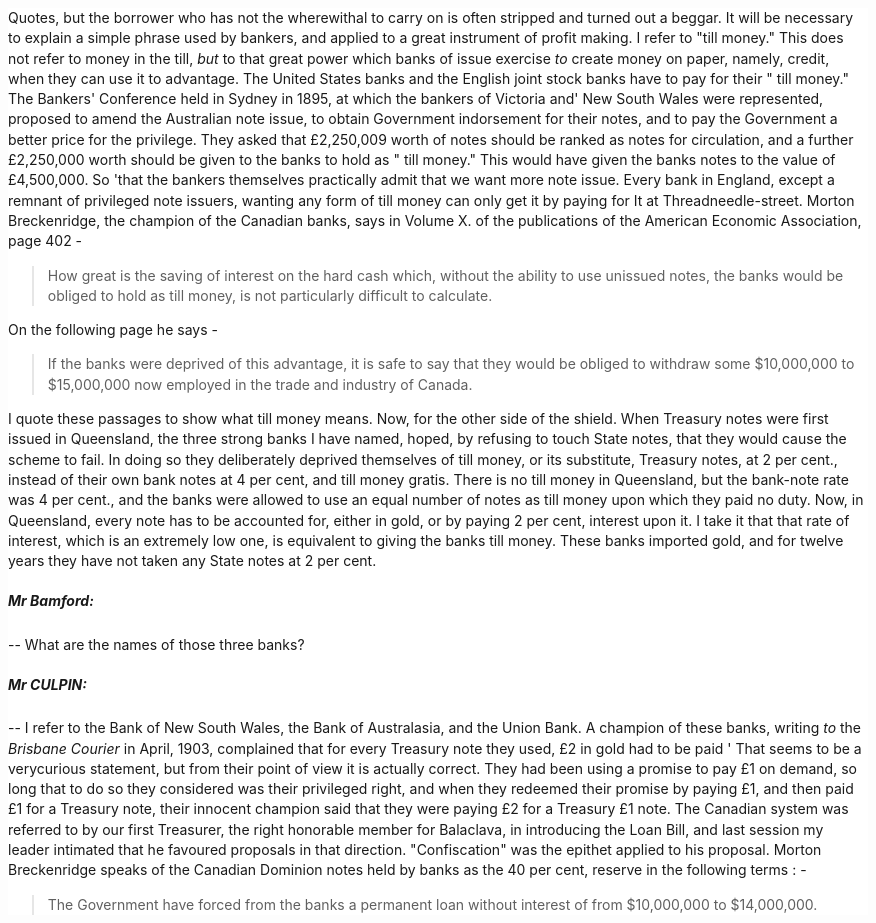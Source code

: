 Quotes, but the borrower who has not the wherewithal to carry on is often stripped and turned out a beggar. It will be necessary to explain a simple phrase used by bankers, and applied to a great instrument of profit making. I refer to "till money." This does not refer to money in the till,  *but*  to that great power which banks of issue exercise  *to*  create money on paper, namely, credit, when they can use it to advantage. The United States banks and the English joint stock banks have to pay for their " till money." The Bankers' Conference held in Sydney in 1895, at which the bankers of Victoria and' New South Wales were represented, proposed to amend the Australian note issue, to obtain Government indorsement for their notes, and to pay the Government a better price for the privilege. They asked that £2,250,009 worth of notes should be ranked as notes for circulation, and a further £2,250,000 worth should be given to the banks to hold as " till money." This would have given the banks notes to the value of £4,500,000. So 'that the bankers themselves practically admit that we want more note issue. Every bank in England, except a remnant of privileged note issuers, wanting any form of till money can only get it by paying for It at  Threadneedle-street.  Morton Breckenridge, the champion of the Canadian banks, says in Volume X. of the publications of the American Economic Association, page 402 - 

  >How great is the saving of interest on the hard cash which, without the ability to use unissued notes, the banks would be obliged to hold as till money, is not particularly difficult to calculate. 

On the following page he says - 

  >If the banks were deprived of this advantage, it is safe to say that they would  be  obliged to withdraw some $10,000,000 to $15,000,000 now employed in the trade and industry of Canada. 

I quote these passages to show what till money means. Now, for the other side of the shield. When Treasury notes were first issued in Queensland, the three strong banks I have named, hoped, by refusing to touch State notes, that they would cause the scheme to fail. In doing so they deliberately deprived themselves of till money, or its substitute, Treasury notes, at 2 per cent., instead of their own bank notes at 4 per cent, and till money gratis. There is no till money in Queensland, but the bank-note rate was 4 per cent., and the banks were allowed to use an equal number of notes as till money upon which they paid no duty. Now, in Queensland, every note has to be accounted for, either in gold, or by paying 2 per cent, interest upon it. I take it that that rate of interest, which is an extremely low one, is equivalent to giving the banks till money. These banks imported gold, and for twelve years they have not taken any State notes at 2 per cent. 

##### Mr Bamford:

-- What are the names of those three banks? 

##### Mr CULPIN:

-- I refer to the Bank of New South Wales, the Bank of Australasia, and the Union Bank. A champion of these banks, writing  *to*  the  *Brisbane Courier*  in April, 1903, complained that for every Treasury note they used, £2 in gold had to be paid ' That seems to be a verycurious statement, but from their point of view it is actually correct. They had been using a promise to pay £1 on demand, so long that to do so they considered was their privileged right, and when they redeemed their promise by paying £1, and then paid £1 for a Treasury note, their innocent champion said that they were paying £2 for a Treasury £1 note. The Canadian system was referred to by our first Treasurer, the right honorable member for Balaclava, in introducing the Loan Bill, and last session my leader intimated that he favoured proposals in that direction. "Confiscation" was the epithet applied to his proposal. Morton Breckenridge speaks of the Canadian Dominion notes held by banks as the 40 per cent, reserve in the following terms : - 

  >The Government have forced from the banks a permanent loan without interest of from $10,000,000 to $14,000,000.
===============
— WHAT YOU ARE ASKED TO DO —
Across the listing above, report every line where "deprived" occurs.

— ANSWER AREA —
  >If the banks were deprived of this advantage, it is safe to say that they would  be  obliged to withdraw some $10,000,000 to $15,000,000 now employed in the trade and industry of Canada. 
I quote these passages to show what till money means. Now, for the other side of the shield. When Treasury notes were first issued in Queensland, the three strong banks I have named, hoped, by refusing to touch State notes, that they would cause the scheme to fail. In doing so they deliberately deprived themselves of till money, or its substitute, Treasury notes, at 2 per cent., instead of their own bank notes at 4 per cent, and till money gratis. There is no till money in Queensland, but the bank-note rate was 4 per cent., and the banks were allowed to use an equal number of notes as till money upon which they paid no duty. Now, in Queensland, every note has to be accounted for, either in gold, or by paying 2 per cent, interest upon it. I take it that that rate of interest, which is an extremely low one, is equivalent to giving the banks till money. These banks imported gold, and for twelve years they have not taken any State notes at 2 per cent. 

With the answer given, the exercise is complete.